◆ Exercise
Begin at the line that has "- if compareTo()", stop after the line that has "No. | Width", and print exactly those lines from the records below, without any pictures.

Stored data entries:
════════

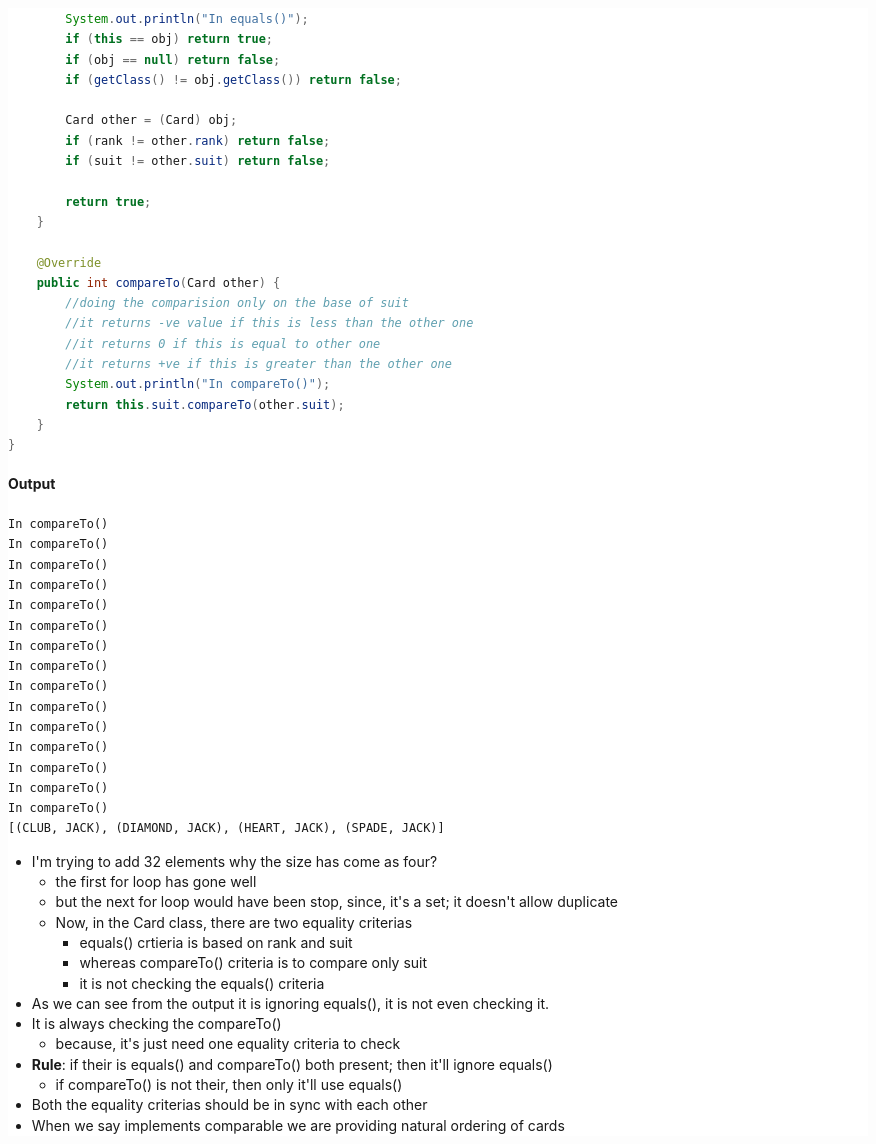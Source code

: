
 ```java
		System.out.println("In equals()");
		if (this == obj) return true;
		if (obj == null) return false;
		if (getClass() != obj.getClass()) return false;
		
		Card other = (Card) obj;
		if (rank != other.rank) return false;
		if (suit != other.suit) return false;
		
		return true;
	}	

	@Override
	public int compareTo(Card other) {
		//doing the comparision only on the base of suit
		//it returns -ve value if this is less than the other one
		//it returns 0 if this is equal to other one
		//it returns +ve if this is greater than the other one
		System.out.println("In compareTo()");
		return this.suit.compareTo(other.suit);
	}
}
```

#### Output
```
In compareTo()
In compareTo()
In compareTo()
In compareTo()
In compareTo()
In compareTo()
In compareTo()
In compareTo()
In compareTo()
In compareTo()
In compareTo()
In compareTo()
In compareTo()
In compareTo()
In compareTo()
[(CLUB, JACK), (DIAMOND, JACK), (HEART, JACK), (SPADE, JACK)]
```

- I'm trying to add 32 elements why the size has come as four?
	- the first for loop has gone well
	- but the next for loop would have been stop, since, it's a set; it doesn't allow duplicate
	- Now, in the Card class, there are two equality criterias
		- equals() crtieria is based on rank and suit
		- whereas compareTo() criteria is to compare only suit
		- it is not checking the equals() criteria
- As we can see from the output it is ignoring equals(), it is not even checking it.
- It is always checking the compareTo()
	- because, it's just need one equality criteria to check
- **Rule**: if their is equals() and compareTo() both present; then it'll ignore equals()
	- if compareTo() is not their, then only it'll use equals()
- Both the equality criterias should be in sync with each other
- When we say implements comparable we are providing natural ordering of cards
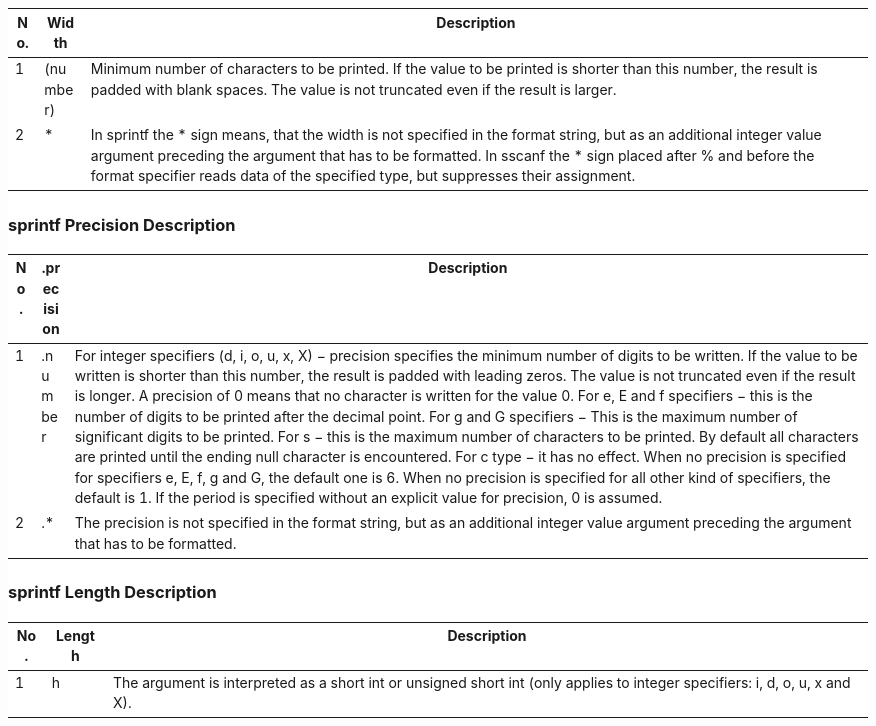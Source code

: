 | No. | Width    | Description                                                                                                                                                                                                                                                                                                            |
| --- | -------- | ---------------------------------------------------------------------------------------------------------------------------------------------------------------------------------------------------------------------------------------------------------------------------------------------------------------------- |
| 1   | (number) | Minimum number of characters to be printed. If the value to be printed is shorter than this number, the result is padded with blank spaces. The value is not truncated even if the result is larger.                                                                                                                   |
| 2   | *        | In sprintf the * sign means, that the width is not specified in the format string, but as an additional integer value argument preceding the argument that has to be formatted. In sscanf the * sign placed after % and before the format specifier reads data of the specified type, but suppresses their assignment. |

### sprintf Precision Description

| No. | .precision | Description                                                                                                                                                                                                                                                                                                                                                                                                                                                                                                                                                                                                                                                                                                                                                                                                                                                                                                                                                                         |
| --- | ---------- | ----------------------------------------------------------------------------------------------------------------------------------------------------------------------------------------------------------------------------------------------------------------------------------------------------------------------------------------------------------------------------------------------------------------------------------------------------------------------------------------------------------------------------------------------------------------------------------------------------------------------------------------------------------------------------------------------------------------------------------------------------------------------------------------------------------------------------------------------------------------------------------------------------------------------------------------------------------------------------------- |
| 1   | .number    | For integer specifiers (d, i, o, u, x, X) − precision specifies the minimum number of digits to be written. If the value to be written is shorter than this number, the result is padded with leading zeros. The value is not truncated even if the result is longer. A precision of 0 means that no character is written for the value 0. For e, E and f specifiers − this is the number of digits to be printed after the decimal point. For g and G specifiers − This is the maximum number of significant digits to be printed. For s − this is the maximum number of characters to be printed. By default all characters are printed until the ending null character is encountered. For c type − it has no effect. When no precision is specified for specifiers e, E, f, g and G, the default one is 6. When no precision is specified for all other kind of specifiers, the default is 1. If the period is specified without an explicit value for precision, 0 is assumed. |
| 2   | .*         | The precision is not specified in the format string, but as an additional integer value argument preceding the argument that has to be formatted.                                                                                                                                                                                                                                                                                                                                                                                                                                                                                                                                                                                                                                                                                                                                                                                                                                   |

### sprintf Length Description

| No. | Length | Description                                                                                                                                                                           |
| --- | ------ | ------------------------------------------------------------------------------------------------------------------------------------------------------------------------------------- |
| 1   | h      | The argument is interpreted as a short int or unsigned short int (only applies to integer specifiers: i, d, o, u, x and X).                                                           |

════════

◆ Response box
	- if compareTo() is not their, then only it'll use equals()
- Both the equality criterias should be in sync with each other
- When we say implements comparable we are providing natural ordering of cards
Source code

: | No. | Width    | Description                                                                                                                                                                                                                                                                                                            |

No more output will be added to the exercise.